# 🚍 NYC Bus Reliability vs Weather, Traffic, and Service Alerts

![Banner](./assets/banner.jpeg)

**Goal**: Quantify how weather conditions, traffic congestion, and service disruptions affect **NYC bus reliability**, measured via **Wait Assessment (WA)** — the share of observed trips that meet scheduled headways.

This notebook fulfills **Checkpoint 2: Exploratory Data Analysis & Visualization** for IT4063C Data Technologies Analytics.

## 🧭 Project Overview
NYC buses operate on city streets, making them vulnerable to **weather**, **congestion**, and **service alerts**. Reliable service is critical for millions of daily riders. This analysis explores how environmental and operational factors influence reliability.

## ❓ Research Question
**How do precipitation, snowfall, temperature, traffic speeds, and MTA bus alerts relate to monthly NYC bus Wait Assessment (2020–2024)?**

**Hypothesis:** Heavy rain, snow, and traffic congestion reduce Wait Assessment (lower reliability). Months with higher alert volumes (detours, delays) will also show lower WA.

## 🗂️ Data Sources
- **MTA Bus Performance (Wait Assessment)** — `data/bus_data.csv`
- **NOAA GHCN-Daily – Central Park (USW00094728)** — `data/weather_data.csv`
- **NYC DOT Traffic API (JSON)** — https://data.cityofnewyork.us/resource/i4gi-tjb9.json
- **MTA Bus Alerts Feed (Protocol Buffers)** — https://api-endpoint.mta.info/Dataservice/mtagtfsfeeds/camsys%2Fbus-alerts

These sources represent **three acquisition methods**: CSV, JSON API, and Protocol Buffers. See `data_types.md` for detailed schema definitions.

In [None]:
import os, sys, json, math, textwrap, time, warnings
from datetime import datetime, timedelta

import numpy as np
import pandas as pd
import matplotlib.pyplot as plt
import seaborn as sns
import plotly.express as px
import requests

from google.transit import gtfs_realtime_pb2

warnings.filterwarnings('ignore')
pd.set_option('display.max_columns', 200)
sns.set(style='whitegrid')

print("[INFO] Notebook start at:", datetime.now().strftime('%Y-%m-%d %H:%M:%S'))
print("[INFO] Python:", sys.version)
print("[INFO] Pandas:", pd.__version__)
print("[INFO] Using working directory:", os.getcwd())

## ⚙️ Configuration & Utility Helpers
Config lives here to centralize retry/backoff, URLs, and required environment variables.
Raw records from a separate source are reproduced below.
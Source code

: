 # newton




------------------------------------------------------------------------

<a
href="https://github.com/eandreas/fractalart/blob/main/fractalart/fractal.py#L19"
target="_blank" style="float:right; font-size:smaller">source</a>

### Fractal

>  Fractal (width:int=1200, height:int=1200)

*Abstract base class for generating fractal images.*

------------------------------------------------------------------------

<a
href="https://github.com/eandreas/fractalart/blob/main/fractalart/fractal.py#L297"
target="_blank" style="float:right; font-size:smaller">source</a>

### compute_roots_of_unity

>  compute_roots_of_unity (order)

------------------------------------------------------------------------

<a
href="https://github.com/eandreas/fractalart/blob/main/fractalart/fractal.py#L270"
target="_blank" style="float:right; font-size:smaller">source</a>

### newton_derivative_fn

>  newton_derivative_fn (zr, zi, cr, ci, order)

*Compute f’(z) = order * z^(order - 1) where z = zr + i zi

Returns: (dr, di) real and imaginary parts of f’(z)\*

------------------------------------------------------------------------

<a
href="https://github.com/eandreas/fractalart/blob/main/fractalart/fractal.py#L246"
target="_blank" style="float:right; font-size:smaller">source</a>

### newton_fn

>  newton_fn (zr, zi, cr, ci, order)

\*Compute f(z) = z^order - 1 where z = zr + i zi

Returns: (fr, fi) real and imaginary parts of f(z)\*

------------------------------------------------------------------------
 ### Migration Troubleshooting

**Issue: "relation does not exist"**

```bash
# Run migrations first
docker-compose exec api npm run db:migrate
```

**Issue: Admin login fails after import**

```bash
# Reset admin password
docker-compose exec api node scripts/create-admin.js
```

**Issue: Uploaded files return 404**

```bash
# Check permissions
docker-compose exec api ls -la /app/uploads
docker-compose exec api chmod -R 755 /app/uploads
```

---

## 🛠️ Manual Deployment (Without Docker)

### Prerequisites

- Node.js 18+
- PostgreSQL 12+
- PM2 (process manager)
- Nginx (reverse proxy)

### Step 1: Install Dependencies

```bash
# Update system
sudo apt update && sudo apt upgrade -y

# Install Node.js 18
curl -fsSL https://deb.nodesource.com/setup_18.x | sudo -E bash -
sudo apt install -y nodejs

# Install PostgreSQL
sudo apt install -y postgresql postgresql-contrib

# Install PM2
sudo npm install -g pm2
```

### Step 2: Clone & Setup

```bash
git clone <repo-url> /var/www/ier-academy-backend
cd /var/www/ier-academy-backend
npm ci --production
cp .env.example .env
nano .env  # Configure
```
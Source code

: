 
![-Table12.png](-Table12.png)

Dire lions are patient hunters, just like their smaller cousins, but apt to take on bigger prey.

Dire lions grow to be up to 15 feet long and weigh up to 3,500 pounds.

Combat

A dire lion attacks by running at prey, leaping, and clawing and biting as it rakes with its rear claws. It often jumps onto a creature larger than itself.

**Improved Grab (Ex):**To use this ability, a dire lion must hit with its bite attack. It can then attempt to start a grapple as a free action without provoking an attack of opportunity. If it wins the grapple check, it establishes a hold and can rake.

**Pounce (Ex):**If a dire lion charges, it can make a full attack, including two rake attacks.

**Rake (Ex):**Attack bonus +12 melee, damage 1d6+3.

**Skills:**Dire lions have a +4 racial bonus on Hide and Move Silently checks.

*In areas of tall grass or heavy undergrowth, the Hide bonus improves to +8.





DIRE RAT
The helper functions add explicit debug prints and hard assertions so failures are self-explanatory.

In [None]:
class Backoff:
    @staticmethod
    def sleep(i):
        # Exponential backoff with jitter
        delay = min(2 ** i + np.random.rand(), 10)
        print(f"[DEBUG] Backoff sleeping {delay:.2f}s before retry {i+1}")
        time.sleep(delay)

CFG = {
    'traffic_url': 'https://data.cityofnewyork.us/resource/i4gi-tjb9.json',
    'mta_alerts_url': 'https://api-endpoint.mta.info/Dataservice/mtagtfsfeeds/camsys%2Fbus-alerts',
    'months_back_for_traffic': 24,
    'csv_bus': 'data/bus_data.csv',
    'csv_weather': 'data/weather_data.csv'
}

def require_file(path):
    assert os.path.exists(path), f"[FATAL] Required file missing: {path}. Place it in the repo (see Data Sources)."
    print(f"[OK] Found file: {path}")

def require_env(varname, optional=False):
    val = os.getenv(varname)
    if not val:
        msg = f"[{'WARN' if optional else 'FATAL'}] Env var {varname} is {'recommended' if optional else 'required'}"
        if optional:
            print(msg)
        else:
            raise EnvironmentError(msg)
    else:
        print(f"[OK] Env var {varname} present ({'optional' if optional else 'required'})")
    return val

def nonempty_df(df, name="<df>"):
    assert isinstance(df, pd.DataFrame), f"[FATAL] {name} is not a DataFrame"
    assert len(df) > 0, f"[FATAL] {name} is empty"
    print(f"[OK] {name}: shape={df.shape}")
    return df

def must_have_cols(df, cols, name="<df>"):
    missing = [c for c in cols if c not in df.columns]
    assert not missing, f"[FATAL] {name} is missing columns: {missing}\nAvailable: {list(df.columns)}"
    print(f"[OK] {name} has required columns: {cols}")
    return df

def print_range(df, col, name):
    if col in df:
        m, M = df[col].min(), df[col].max()
        print(f"[DEBUG] {name}.{col} range: {m} → {M}")
    else:
        print(f"[WARN] {name} missing column for range: {col}")

def pct(n, d):
    return (n / d) * 100 if d else float('nan')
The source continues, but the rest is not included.